サルスベリ・チカソーはピンク色の花をつける矮性品種です。通常の品種のように株立ちはせず下草のように球状に広がっていくため、鉢植えでの管理もできます。
白花サルスベリは、その名のとおり真っ白な花が特徴です。通常の品種と比べ空間を明るくしてくれるでしょう。赤と白と合わせて植える人も多い人気の品種です。
植え付け時期 | 4~5月、9月 |
植え替え時期 | 3~4月 |
肥料の時期 | 2月 |
剪定の時期 | 12~3月 |
花が咲く時期/開花時期 | 7~10月 |
サルスベリの植え付けは春と夏の終わりである4~5月または9月が適期です。基本的には強い木なのでいつでも植え付けはできますが、原産地の気温を目安に暖かい時期に済ませるのがよいでしょう。
サルスベリの栽培方法は性品種などコンパクトに収まる品種を除いて基本的には地植えが望ましいでしょう。矮性品種は鉢植えも可能で、栽用品種なども出回っています。
サルスベリは日光を好みます。たくさん花を咲かせるためにもよく日の当たる屋外がよいでしょう。鉢植えで管理する場合は日の当たる場所に置くようにします。日当たりが弱い場所では花をつけにくいので場所選びは慎重に行いましょう。
サルスベリは水はけのよい用土を好みます。地植えする場合は日当たりと一緒に、水はけを確認します。痩せた土地では成育速度が落ちるので、地植えの場合は土に腐葉土や赤玉土を混ぜ込むとよいでしょう。鉢植えの場合は一般に販売されている培養土でOKです。
サルスベリを地植えで育てている場合は、しっかり根付いていればほとんど水やりの必要はありません。夏場に乾燥した日が続くときはたっぷりと水を与えます。鉢植えの場合はこまめな水やりが必要になります。土が乾いたらたっぷりと水を与え、水切れを起こさないように管理しましょう。
サルスベリはつぎつぎと花を咲かせますが、こまめな施肥は必要ありません。花が終わり葉を落としたあと、寒肥として有機肥料を株元の周辺に混ぜ込めば十分です。

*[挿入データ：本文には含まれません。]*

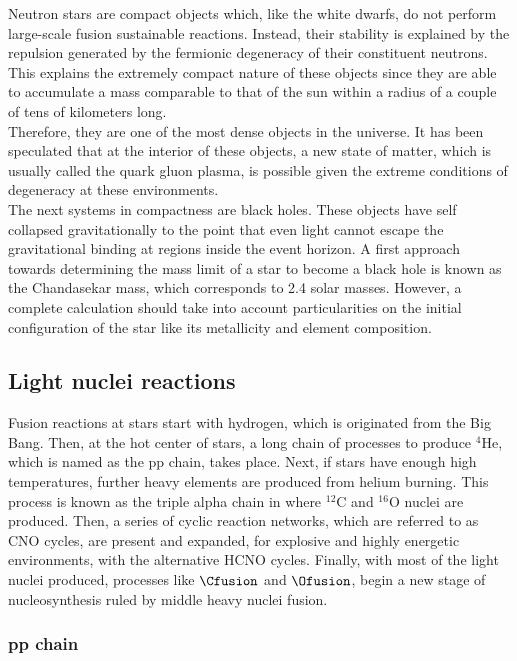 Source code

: \documentclass[openany]{book}
\begin{document}
Neutron stars are compact objects which, like the white dwarfs, do not perform large-scale fusion sustainable reactions. Instead, their stability is explained by the repulsion generated by the fermionic degeneracy of their constituent neutrons. This explains the extremely compact nature of these objects since they are able to accumulate a mass comparable to that of the sun within a radius of a couple of tens of kilometers long. \\ 

Therefore, they are one of the most dense objects in the universe.  It has been speculated that  at the interior of these objects, a new state of matter, which is usually called the quark gluon plasma, is possible given the extreme conditions of degeneracy at these environments.\\ 

The next systems in compactness are black holes. These objects have self collapsed gravitationally to the point that even light cannot escape the gravitational binding at regions inside the event horizon. A first approach towards determining the mass limit of a star to become a black hole is known as the Chandasekar mass, which corresponds to 2.4 solar masses. However, a complete calculation should take into account particularities on the initial configuration of the star like its metallicity and element composition.  \\

\subsection{Light nuclei reactions} \label{sub:lightReactions}

Fusion reactions at stars start with hydrogen, which is originated from the Big Bang. Then, at the hot center of stars, a long chain of processes to produce $\mathrm{{}^{4}He}$, which is named as the pp chain, takes place.  Next, if stars have enough high temperatures, further heavy elements are produced from helium burning. This process is known as the triple alpha chain in where $\mathrm{{}^{12}C}$ and $\mathrm{{}^{16}O}$ nuclei are produced. Then, a series of cyclic reaction networks, which are referred to as CNO cycles, are present and expanded, for explosive and highly energetic environments, with the alternative  HCNO cycles. Finally, with most of the light nuclei produced, processes like $\Cfusion$ and $\Ofusion$, begin a new stage of nucleosynthesis ruled by middle heavy nuclei fusion.

\subsubsection{pp chain}
\end{document}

サルスベリにつきやすい害虫には「カイガラムシ」があります。カイガラムシがサルスベリの表面につくと樹液を吸い栄養分を奪ってしまうため、最終的に植物が枯れてしまうこともあります。また、カイガラムシが作った傷から別の病原菌が侵入することもあります。発見しだい駆除することや、枝が込み合わないように剪定することが主な対策方法です。
サルスベリがかかりやすい病気が「うどん粉病」です。病状がひどいと植物は枯れてしまいます。風通しをよくし、極度の乾燥は防ぎます。込み入った枝などがあるときは剪定しておきましょう。

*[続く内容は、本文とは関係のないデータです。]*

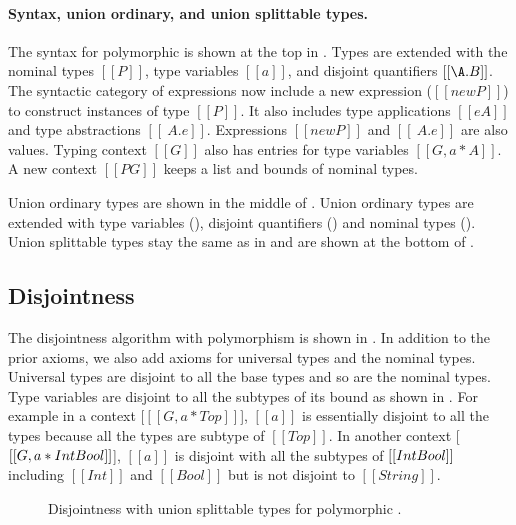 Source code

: \paragraph{Syntax, union ordinary, and union splittable types.}
The syntax for polymorphic \name is shown at the top in 
. Types are extended with the
nominal types $[[P]]$, type variables $[[a]]$, and
disjoint quantifiers $[[\A . B]]$.
The syntactic category of expressions now include a new expression ($[[new P]]$)
to construct instances of type $[[P]]$. It also includes type applications
$[[e A]]$ and type abstractions $[[\ A . e]]$.
Expressions $[[new P]]$ and $[[\ A . e]]$ are also values.
Typing context $[[G]]$ also has entries for type variables
$[[G , a * A]]$.
A new context $[[PG]]$ keeps a list and bounds of nominal types.


Union ordinary types are shown in the middle of
.
Union ordinary types are extended with type variables (),
disjoint quantifiers () and nominal types ().
Union splittable types stay the same as in 
and are shown at the bottom of .




\subsection{Disjointness}
The disjointness algorithm with polymorphism
is shown in .
In addition to the prior axioms, we also add axioms for
universal types and the nominal types.
Universal types are disjoint to all the base types and
so are the nominal types.
Type variables are disjoint to all the subtypes of its 
bound as shown in .
For example in a context [$[[G, a * Top]]$], $[[a]]$ 
is essentially disjoint to all the types
because all the types are subtype of $[[Top]]$.
In another context [$[[G, a * Int\/Bool]]$], 
$[[a]]$ is disjoint with all the subtypes of 
$[[Int\/Bool]]$ including $[[Int]]$ and $[[Bool]]$
but is not disjoint to $[[String]]$.



\begin{figure}[!h]
  \begin{small}
    \centering
  \end{small}
  \caption{Disjointness with union splittable types for polymorphic \name.}
  \label{fig:union:rev:poly:disj}
\end{figure}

サルスベリの花後は、終わった花柄を切り取ります。するとそのあと再びそこから新しい花を付け、長い期間花を楽しむことができます。花後そのままにしておくとやがて黒い殻に覆われた実を付けます。
サルスベリは葉の艶がよく、枝ぶりのよいものを選びましょう。水切れしている苗だと枝の先端が枯れています。ほかにもうどん粉病にかかっていると、葉に白い粉がかかったようになっているものもあります。健康な苗を選びましょう。
サルスベリを移植したり鉢植えの鉢を大きいものに植え替えたりするようなときは3~4月頃に行います。植え替えの際、土に緩効性肥料を混ぜ込んでおくとよいでしょう。

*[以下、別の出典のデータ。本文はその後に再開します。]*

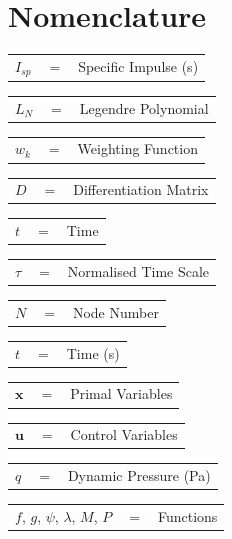 \documentclass[]{aiaa-tc}
\begin{document}
\section*{Nomenclature}
\noindent
\begin{tabular}{p{1.2cm}p{1cm}p{5cm}}
	 $I_{sp}$ & $=$ & Specific Impulse (s)\\ 
	\end{tabular} 
	\begin{tabular}{p{1.2cm}p{1cm}p{5cm}}
	  $L_N$ & $=$ & Legendre Polynomial\\ 
	  	\end{tabular} 
	  	\begin{tabular}{p{1.2cm}p{1cm}p{5cm}}
	  $w_k$& $=$& Weighting Function \\
	  	\end{tabular} 
	  	\begin{tabular}{p{1.2cm}p{1cm}p{5cm}}
	  $D$& $=$ & Differentiation Matrix \\
	  	\end{tabular} 
	  	\begin{tabular}{p{1.2cm}p{1cm}p{5cm}}
	  $t$ & $=$ & Time\\
	  	\end{tabular} 
	  	\begin{tabular}{p{1.2cm}p{1cm}p{5cm}}
	  $\tau$& $=$ & Normalised Time Scale \\
	  	\end{tabular} 
	  	\begin{tabular}{p{1.2cm}p{1cm}p{5cm}}
	  $N$ & $=$ & Node Number \\
	  	\end{tabular} 
	  	\begin{tabular}{p{1.2cm}p{1cm}p{5cm}}
	  $t$ & $=$ & Time (s)\\
	  	\end{tabular} 
	  	\begin{tabular}{p{1.2cm}p{1cm}p{5cm}}
	  $\textbf{x}$& $=$ & Primal Variables\\
	  	\end{tabular} 
	  	\begin{tabular}{p{1.2cm}p{1cm}p{5cm}}
	  $\textbf{u}$& $=$ & Control Variables\\
	  	\end{tabular} 
	  	\begin{tabular}{p{1.2cm}p{1cm}p{5cm}}
	  $q$ & $=$ & Dynamic Pressure (Pa)\\
	  	\end{tabular} 
	  	\begin{tabular}{p{1.2cm}p{1cm}p{5cm}}
	  $f$, $g$, $\psi$, $\lambda$, $M$, $P$ & $=$ & Functions\\
	  	\end{tabular} 
\end{document}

サルスベリの枝や葉がこみいって風通しが悪くなると病害虫発生のリスクが上がるので、枯れている枝と一緒に適宜剪定します。落葉期は、春から伸びてきた枝を大きく切り戻し、樹形をコンパクトに整えましょう。強く切り戻すと大きな花を咲かせる傾向にあり、先端をわずかに切る弱い剪定では翌年の花は小さくたくさん咲く傾向にあります。
サルスベリは耐暑性の強い樹木なので、夏越しの対策は特に必要はありません。土の極端な乾燥に気を付け、水切れを起こさないように注意します。
サルスベリは耐寒性の強い樹木なので、関東以西では冬越しの対策の必要はありません。ただし、北海道など寒冷地では冬を越せない恐れがあります。こういった地域では地植えでの栽培には不向きですので、鉢植えで室内に取り込めるように管理しましょう。
サルスベリの花後、そのまま観察を続けると実を付けます。好みは熟すると割れて中から種が収穫できます。この種を水はけのよい土に植え、うっすらと上から土をかぶせて水切れしないように管理しましょう。うまくいけば1か月ほどすると発芽します。
サルスベリの挿し木の方法は通常の植物と同様です。6~8月に出てきた若い元気な枝を選び、20cmほどの長さにカットします。カットした枝を水あげし、挿し木用の土に枝を挿したあと根が出るまで水やりを続けましょう。
「根伏せ」は根から新しい株を増やす方法です。4~8月頃にサルスベリの根の付近を掘り、15cm程度にカットした根を収穫します。この根を新しい土に植え、水やりをしながら新しい芽が出てくるのを待ちましょう。